_Your instructions_.
Leaving the pictures out, transcribe the records below exactly.

_Supplied records_.
= = =
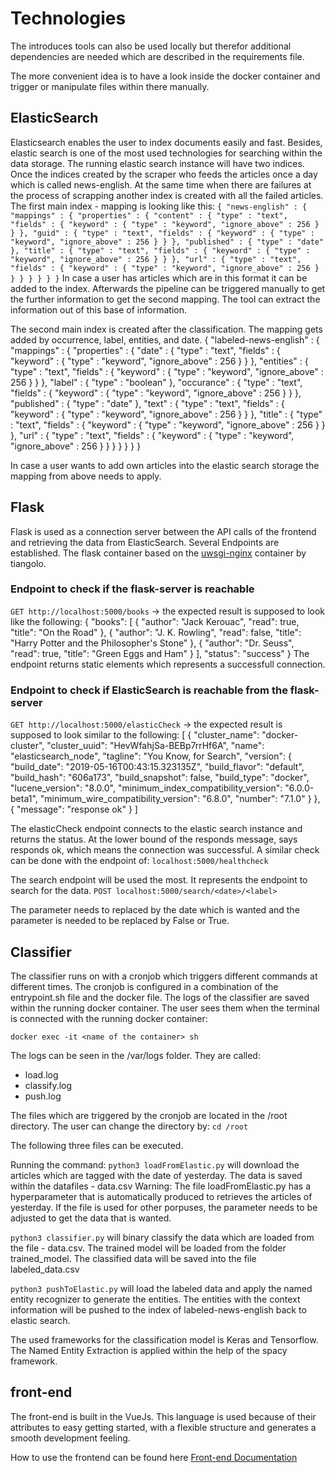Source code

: # Technologies

The introduces tools can also be used locally but therefor additional dependencies are needed which are described in the requirements file.

The more convenient idea is to have a look inside the docker container and trigger or manipulate files within there manually.

## ElasticSearch

Elasticsearch enables the user to index documents easily and fast. Besides, elastic search is one of the most used technologies for searching within the data storage.
The running elastic search instance will have two indices. Once the indices created by the scraper who feeds the articles once a day which is called news-english. At the same time when there are failures at the process of scrapping another index is created with all the failed articles.
The first main index - mapping is looking like this:
`{
  "news-english" : {
    "mappings" : {
      "properties" : {
        "content" : {
          "type" : "text",
          "fields" : {
            "keyword" : {
              "type" : "keyword",
              "ignore_above" : 256
            }
          }
        },
        "guid" : {
          "type" : "text",
          "fields" : {
            "keyword" : {
              "type" : "keyword",
              "ignore_above" : 256
            }
          }
        },
        "published" : {
          "type" : "date"
        },
        "title" : {
          "type" : "text",
          "fields" : {
            "keyword" : {
              "type" : "keyword",
              "ignore_above" : 256
            }
          }
        },
        "url" : {
          "type" : "text",
          "fields" : {
            "keyword" : {
              "type" : "keyword",
              "ignore_above" : 256
            }
          }
        }
      }
    }
  }
}`
In case a user has articles which are in this format it can be added to the index. Afterwards the pipeline can be triggered manually to get the further information to get the second mapping. The tool can extract the information out of this base of information.

The second main index is created after the classification. The mapping gets added by occurrence, label, entities, and date.
{
  "labeled-news-english" : {
    "mappings" : {
      "properties" : {
        "date" : {
          "type" : "text",
          "fields" : {
            "keyword" : {
              "type" : "keyword",
              "ignore_above" : 256
            }
          }
        },
        "entities" : {
          "type" : "text",
          "fields" : {
            "keyword" : {
              "type" : "keyword",
              "ignore_above" : 256
            }
          }
        },
        "label" : {
          "type" : "boolean"
        },
        "occurance" : {
          "type" : "text",
          "fields" : {
            "keyword" : {
              "type" : "keyword",
              "ignore_above" : 256
            }
          }
        },
        "published" : {
          "type" : "date"
        },
        "text" : {
          "type" : "text",
          "fields" : {
            "keyword" : {
              "type" : "keyword",
              "ignore_above" : 256
            }
          }
        },
        "title" : {
          "type" : "text",
          "fields" : {
            "keyword" : {
              "type" : "keyword",
              "ignore_above" : 256
            }
          }
        },
        "url" : {
          "type" : "text",
          "fields" : {
            "keyword" : {
              "type" : "keyword",
              "ignore_above" : 256
            }
          }
        }
      }
    }
  }
}

In case a user wants to add own articles into the elastic search storage the mapping from above needs to apply.

## Flask

Flask is used as a connection server between the API calls of the frontend and retrieving the data from ElasticSearch. Several Endpoints are established.
The flask container based on the [uwsgi-nginx](https://github.com/tiangolo/uwsgi-nginx-flask-docker) container by tiangolo.

### Endpoint to check if the flask-server is reachable

`GET http://localhost:5000/books`
-> the expected result is supposed to look like the following:
{
  "books": [
    {
      "author": "Jack Kerouac", 
      "read": true, 
      "title": "On the Road"
    }, 
    {
      "author": "J. K. Rowling", 
      "read": false, 
      "title": "Harry Potter and the Philosopher's Stone"
    }, 
    {
      "author": "Dr. Seuss", 
      "read": true, 
      "title": "Green Eggs and Ham"
    }
  ], 
  "status": "success"
}
The endpoint returns static elements which represents a successfull connection.

### Endpoint to check if ElasticSearch is reachable from the flask-server

`GET http://localhost:5000/elasticCheck`
-> the expected result is supposed to look similar to the following:
[
  {
    "cluster_name": "docker-cluster",
    "cluster_uuid": "HevWfahjSa-BEBp7rrHf6A",
    "name": "elasticsearch_node",
    "tagline": "You Know, for Search",
    "version": {
      "build_date": "2019-05-16T00:43:15.323135Z",
      "build_flavor": "default",
      "build_hash": "606a173",
      "build_snapshot": false,
      "build_type": "docker",
      "lucene_version": "8.0.0",
      "minimum_index_compatibility_version": "6.0.0-beta1",
      "minimum_wire_compatibility_version": "6.8.0",
      "number": "7.1.0"
    }
  },
  {
    "message": "response ok"
  }
]

The elasticCheck endpoint connects to the elastic search instance and returns the status. At the lower bound of the responds message, says responds ok, which means the connection was successful. A similar check can be done with the endpoint of:
`localhost:5000/healthcheck`

The search endpoint will be used the most. It represents the endpoint to search for the data.
`POST localhost:5000/search/<date>/<label>`

The parameter <date> needs to replaced by the date which is wanted and the <label> parameter is needed to be replaced by False or True.

## Classifier

The classifier runs on with a cronjob which triggers different commands at different times. The cronjob is configured in a combination of the entrypoint.sh file and the docker file.
The logs of the classifier are saved within the running docker container. The user sees them when the terminal is connected with the running docker container:

`docker exec -it <name of the container> sh`

The logs can be seen in the /var/logs folder. They are called:

- load.log
- classify.log
- push.log

The files which are triggered by the cronjob are located in the /root directory.
The user can change the directory by:
`cd /root`

The following three files can be executed.

Running the command:
`python3 loadFromElastic.py`
will download the articles which are tagged with the date of yesterday. The data is saved within the datafiles - data.csv
Warning: The file loadFromElastic.py has a hyperparameter that is automatically produced to retrieves the articles of yesterday. If the file is used for other porpuses, the parameter needs to be adjusted to get the data that is wanted.

`python3 classifier.py`
will binary classify the data which are loaded from the file - data.csv. The trained model will be loaded from the folder trained_model. The classified data will be saved into the file labeled_data.csv

`python3 pushToElastic.py`
will load the labeled data and apply the named entity recognizer to generate the entities. The entities with the context information will be pushed to the index of labeled-news-english back to elastic search.

The used frameworks for the classification model is Keras and Tensorflow. The Named Entity Extraction is applied within the help of the spacy framework.

## front-end

The front-end is built in the VueJs. This language is used because of their attributes to easy getting started, with a flexible structure and generates a smooth development feeling.

How to use the frontend can be found here [Front-end Documentation](./front-end/README.md)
= = =
_Completed task_.
Source code

: # Technologies

The introduces tools can also be used locally but therefor additional dependencies are needed which are described in the requirements file.

The more convenient idea is to have a look inside the docker container and trigger or manipulate files within there manually.

## ElasticSearch

Elasticsearch enables the user to index documents easily and fast. Besides, elastic search is one of the most used technologies for searching within the data storage.
The running elastic search instance will have two indices. Once the indices created by the scraper who feeds the articles once a day which is called news-english. At the same time when there are failures at the process of scrapping another index is created with all the failed articles.
The first main index - mapping is looking like this:
`{
  "news-english" : {
    "mappings" : {
      "properties" : {
        "content" : {
          "type" : "text",
          "fields" : {
            "keyword" : {
              "type" : "keyword",
              "ignore_above" : 256
            }
          }
        },
        "guid" : {
          "type" : "text",
          "fields" : {
            "keyword" : {
              "type" : "keyword",
              "ignore_above" : 256
            }
          }
        },
        "published" : {
          "type" : "date"
        },
        "title" : {
          "type" : "text",
          "fields" : {
            "keyword" : {
              "type" : "keyword",
              "ignore_above" : 256
            }
          }
        },
        "url" : {
          "type" : "text",
          "fields" : {
            "keyword" : {
              "type" : "keyword",
              "ignore_above" : 256
            }
          }
        }
      }
    }
  }
}`
In case a user has articles which are in this format it can be added to the index. Afterwards the pipeline can be triggered manually to get the further information to get the second mapping. The tool can extract the information out of this base of information.

The second main index is created after the classification. The mapping gets added by occurrence, label, entities, and date.
{
  "labeled-news-english" : {
    "mappings" : {
      "properties" : {
        "date" : {
          "type" : "text",
          "fields" : {
            "keyword" : {
              "type" : "keyword",
              "ignore_above" : 256
            }
          }
        },
        "entities" : {
          "type" : "text",
          "fields" : {
            "keyword" : {
              "type" : "keyword",
              "ignore_above" : 256
            }
          }
        },
        "label" : {
          "type" : "boolean"
        },
        "occurance" : {
          "type" : "text",
          "fields" : {
            "keyword" : {
              "type" : "keyword",
              "ignore_above" : 256
            }
          }
        },
        "published" : {
          "type" : "date"
        },
        "text" : {
          "type" : "text",
          "fields" : {
            "keyword" : {
              "type" : "keyword",
              "ignore_above" : 256
            }
          }
        },
        "title" : {
          "type" : "text",
          "fields" : {
            "keyword" : {
              "type" : "keyword",
              "ignore_above" : 256
            }
          }
        },
        "url" : {
          "type" : "text",
          "fields" : {
            "keyword" : {
              "type" : "keyword",
              "ignore_above" : 256
            }
          }
        }
      }
    }
  }
}

In case a user wants to add own articles into the elastic search storage the mapping from above needs to apply.

## Flask

Flask is used as a connection server between the API calls of the frontend and retrieving the data from ElasticSearch. Several Endpoints are established.
The flask container based on the [uwsgi-nginx](https://github.com/tiangolo/uwsgi-nginx-flask-docker) container by tiangolo.

### Endpoint to check if the flask-server is reachable

`GET http://localhost:5000/books`
-> the expected result is supposed to look like the following:
{
  "books": [
    {
      "author": "Jack Kerouac", 
      "read": true, 
      "title": "On the Road"
    }, 
    {
      "author": "J. K. Rowling", 
      "read": false, 
      "title": "Harry Potter and the Philosopher's Stone"
    }, 
    {
      "author": "Dr. Seuss", 
      "read": true, 
      "title": "Green Eggs and Ham"
    }
  ], 
  "status": "success"
}
The endpoint returns static elements which represents a successfull connection.

### Endpoint to check if ElasticSearch is reachable from the flask-server

`GET http://localhost:5000/elasticCheck`
-> the expected result is supposed to look similar to the following:
[
  {
    "cluster_name": "docker-cluster",
    "cluster_uuid": "HevWfahjSa-BEBp7rrHf6A",
    "name": "elasticsearch_node",
    "tagline": "You Know, for Search",
    "version": {
      "build_date": "2019-05-16T00:43:15.323135Z",
      "build_flavor": "default",
      "build_hash": "606a173",
      "build_snapshot": false,
      "build_type": "docker",
      "lucene_version": "8.0.0",
      "minimum_index_compatibility_version": "6.0.0-beta1",
      "minimum_wire_compatibility_version": "6.8.0",
      "number": "7.1.0"
    }
  },
  {
    "message": "response ok"
  }
]

The elasticCheck endpoint connects to the elastic search instance and returns the status. At the lower bound of the responds message, says responds ok, which means the connection was successful. A similar check can be done with the endpoint of:
`localhost:5000/healthcheck`

The search endpoint will be used the most. It represents the endpoint to search for the data.
`POST localhost:5000/search/<date>/<label>`

The parameter <date> needs to replaced by the date which is wanted and the <label> parameter is needed to be replaced by False or True.

## Classifier

The classifier runs on with a cronjob which triggers different commands at different times. The cronjob is configured in a combination of the entrypoint.sh file and the docker file.
The logs of the classifier are saved within the running docker container. The user sees them when the terminal is connected with the running docker container:

`docker exec -it <name of the container> sh`

The logs can be seen in the /var/logs folder. They are called:

- load.log
- classify.log
- push.log

The files which are triggered by the cronjob are located in the /root directory.
The user can change the directory by:
`cd /root`

The following three files can be executed.

Running the command:
`python3 loadFromElastic.py`
will download the articles which are tagged with the date of yesterday. The data is saved within the datafiles - data.csv
Warning: The file loadFromElastic.py has a hyperparameter that is automatically produced to retrieves the articles of yesterday. If the file is used for other porpuses, the parameter needs to be adjusted to get the data that is wanted.

`python3 classifier.py`
will binary classify the data which are loaded from the file - data.csv. The trained model will be loaded from the folder trained_model. The classified data will be saved into the file labeled_data.csv

`python3 pushToElastic.py`
will load the labeled data and apply the named entity recognizer to generate the entities. The entities with the context information will be pushed to the index of labeled-news-english back to elastic search.

The used frameworks for the classification model is Keras and Tensorflow. The Named Entity Extraction is applied within the help of the spacy framework.

## front-end

The front-end is built in the VueJs. This language is used because of their attributes to easy getting started, with a flexible structure and generates a smooth development feeling.

How to use the frontend can be found here [Front-end Documentation](./front-end/README.md)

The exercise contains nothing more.